Notes to Unaudited Consolidated Financial Statements

(Dollars in thousands, except share and per share data)

In December 2004, the FASB issued SFAS No. 123 (Revised), “Share-Based Payment” (“SFAS No. 123(R)”), establishing accounting standards for a wide range of share-based compensation arrangements including stock options, restricted stock, performance-based stock awards, stock appreciation rights and employee stock purchase plans. SFAS No. 123(R) replaces existing requirements under SFAS No. 123 and eliminates the ability to account for share-based compensation transactions using APB Opinion No. 25. Effective April 21, 2005, the Securities and Exchange Commission amended the date for compliance with SFAS No. 123(R) to the first interim or annual reporting period of the first fiscal year beginning on or after June 15, 2005. Pursuant to this ruling, the provisions of SFAS No. 123(R) are effective for the Company on January 1, 2006. The approximate impact of adoption of SFAS No. 123(R) is illustrated by the pro forma disclosure of net income and earnings per share above. However, the Company has not yet determined that it will continue to use a Black-Scholes pricing model upon the adoption of SFAS No. 123(R). Additionally, expected stock price volatility assumptions used in pricing models have a significant impact on the estimated fair value of stock options. Because the Company’s common stock is not actively traded and there is no established trading market for the stock, the Company bases expected stock price volatility assumptions on the historical volatility of the Company’s common stock calculated using the quarterly appraised value of a minority interest over a ten year period.

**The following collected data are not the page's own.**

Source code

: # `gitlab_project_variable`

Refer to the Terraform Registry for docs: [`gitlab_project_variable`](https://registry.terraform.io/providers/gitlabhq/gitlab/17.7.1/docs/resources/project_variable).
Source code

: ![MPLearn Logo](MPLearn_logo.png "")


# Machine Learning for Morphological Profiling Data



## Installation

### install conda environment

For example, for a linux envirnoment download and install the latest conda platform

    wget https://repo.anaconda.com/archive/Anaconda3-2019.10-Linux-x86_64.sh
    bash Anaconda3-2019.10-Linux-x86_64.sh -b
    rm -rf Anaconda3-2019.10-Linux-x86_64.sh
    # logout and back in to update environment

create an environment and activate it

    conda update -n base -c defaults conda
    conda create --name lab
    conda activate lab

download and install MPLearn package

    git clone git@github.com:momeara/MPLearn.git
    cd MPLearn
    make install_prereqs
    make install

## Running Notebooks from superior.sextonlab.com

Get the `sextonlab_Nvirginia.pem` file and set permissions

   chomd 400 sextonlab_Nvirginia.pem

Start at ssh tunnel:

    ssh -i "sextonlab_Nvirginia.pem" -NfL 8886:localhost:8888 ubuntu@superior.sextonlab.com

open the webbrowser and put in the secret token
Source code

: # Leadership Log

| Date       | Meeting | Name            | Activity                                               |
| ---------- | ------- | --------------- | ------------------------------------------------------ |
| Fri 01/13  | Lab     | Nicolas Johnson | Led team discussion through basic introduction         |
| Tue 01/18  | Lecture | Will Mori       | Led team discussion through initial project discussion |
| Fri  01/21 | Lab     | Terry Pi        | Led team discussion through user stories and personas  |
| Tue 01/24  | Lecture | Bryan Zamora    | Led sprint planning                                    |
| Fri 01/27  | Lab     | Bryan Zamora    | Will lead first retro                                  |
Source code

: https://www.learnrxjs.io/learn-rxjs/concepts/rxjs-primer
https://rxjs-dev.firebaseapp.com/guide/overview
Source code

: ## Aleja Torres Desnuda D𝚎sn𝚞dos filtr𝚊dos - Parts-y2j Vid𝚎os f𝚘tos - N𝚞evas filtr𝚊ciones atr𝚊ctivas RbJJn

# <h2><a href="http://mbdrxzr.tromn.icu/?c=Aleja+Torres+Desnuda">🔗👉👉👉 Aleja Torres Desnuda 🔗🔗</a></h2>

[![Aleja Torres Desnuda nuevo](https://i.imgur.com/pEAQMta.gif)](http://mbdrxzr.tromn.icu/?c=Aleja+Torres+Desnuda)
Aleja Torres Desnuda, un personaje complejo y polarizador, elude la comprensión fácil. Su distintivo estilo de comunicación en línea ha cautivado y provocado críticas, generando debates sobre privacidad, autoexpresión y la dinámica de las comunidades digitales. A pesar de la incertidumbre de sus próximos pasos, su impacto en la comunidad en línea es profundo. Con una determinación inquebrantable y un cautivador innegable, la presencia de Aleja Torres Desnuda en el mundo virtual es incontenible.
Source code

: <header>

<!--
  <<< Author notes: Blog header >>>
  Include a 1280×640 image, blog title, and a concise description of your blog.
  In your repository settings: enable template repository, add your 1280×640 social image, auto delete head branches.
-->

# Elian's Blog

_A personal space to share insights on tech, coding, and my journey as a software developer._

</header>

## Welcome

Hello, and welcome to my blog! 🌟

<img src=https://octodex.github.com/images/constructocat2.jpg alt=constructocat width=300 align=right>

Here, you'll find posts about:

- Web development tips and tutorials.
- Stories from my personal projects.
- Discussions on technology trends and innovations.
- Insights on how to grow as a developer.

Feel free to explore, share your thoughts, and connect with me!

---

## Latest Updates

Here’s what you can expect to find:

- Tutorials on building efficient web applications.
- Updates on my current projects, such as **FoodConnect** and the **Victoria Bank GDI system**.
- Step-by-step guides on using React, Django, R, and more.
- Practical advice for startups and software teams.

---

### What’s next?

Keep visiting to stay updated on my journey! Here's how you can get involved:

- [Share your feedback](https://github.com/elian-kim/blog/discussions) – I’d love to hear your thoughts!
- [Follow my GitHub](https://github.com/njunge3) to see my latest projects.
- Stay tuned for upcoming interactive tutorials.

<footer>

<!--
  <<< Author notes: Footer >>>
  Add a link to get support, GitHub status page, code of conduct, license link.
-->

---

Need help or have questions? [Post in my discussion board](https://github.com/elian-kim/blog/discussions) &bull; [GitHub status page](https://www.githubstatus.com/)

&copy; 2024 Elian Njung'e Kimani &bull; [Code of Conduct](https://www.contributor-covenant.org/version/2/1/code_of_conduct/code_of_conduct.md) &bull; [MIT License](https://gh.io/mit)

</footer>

The Company is currently evaluating the reasonableness of this method of estimation under the new guidance provided by SFAS No. 123(R) and subsequent interpretations.

(3)  Computation of Earnings per Share
 
   Basic earnings per common share (EPS) is calculated by dividing net income by the weighted average number of common shares outstanding during the period presented. Diluted earnings per common share is calculated by dividing net income by the weighted average number of common shares and potential common shares outstanding during the period.
 
   The following table sets forth the computation of basic and diluted earnings per share for the three month periods ended March 31, 2005 and 2004.
         
  Three months ended March 31, 
  2005  2004 
Net income basic and diluted
 $11,959  $9,718 
 
      
 
        
Average outstanding shares – basic
  7,969,864   7,907,790 
Add: effect of dilutive stock options
  126,060   65,402 
 
      
 
        
Average outstanding shares – diluted
  8,095,924   7,973,192 
 
      
 
        
Basic earnings per share
 $1.50  $1.23 
 
      
 
        
Diluted earnings per share
 $1.48  $1.22 
 
      

(4)  Financial Instruments with Off-Balance Sheet Risk
 
   The Company is a party to financial instruments with off-balance sheet risk in the normal course of business to meet the financing needs of its customers. These financial instruments include commitments to extend credit and standby letters of credit. Commitments to extend credit are agreements to lend to a customer as long as there is no violation of any condition established in the commitment contract. Since many of the commitments are expected to expire without being drawn upon, the total commitment amounts do not necessarily represent future cash requirements. At March 31, 2005, commitments to extend credit to existing and new borrowers approximated $790,679, which includes $152,876 on unused credit card lines and $211,663 with commitment maturities beyond one year.
 
   Standby letters of credit are conditional commitments issued by the Company to guarantee the performance of a customer to a third party. At March 31, 2005, the Company had outstanding standby letters of credit of $50,717. The estimated fair value of the obligation undertaken by the Company in issuing the standby letters of credit is included in other liabilities in the Company’s consolidated balance sheet.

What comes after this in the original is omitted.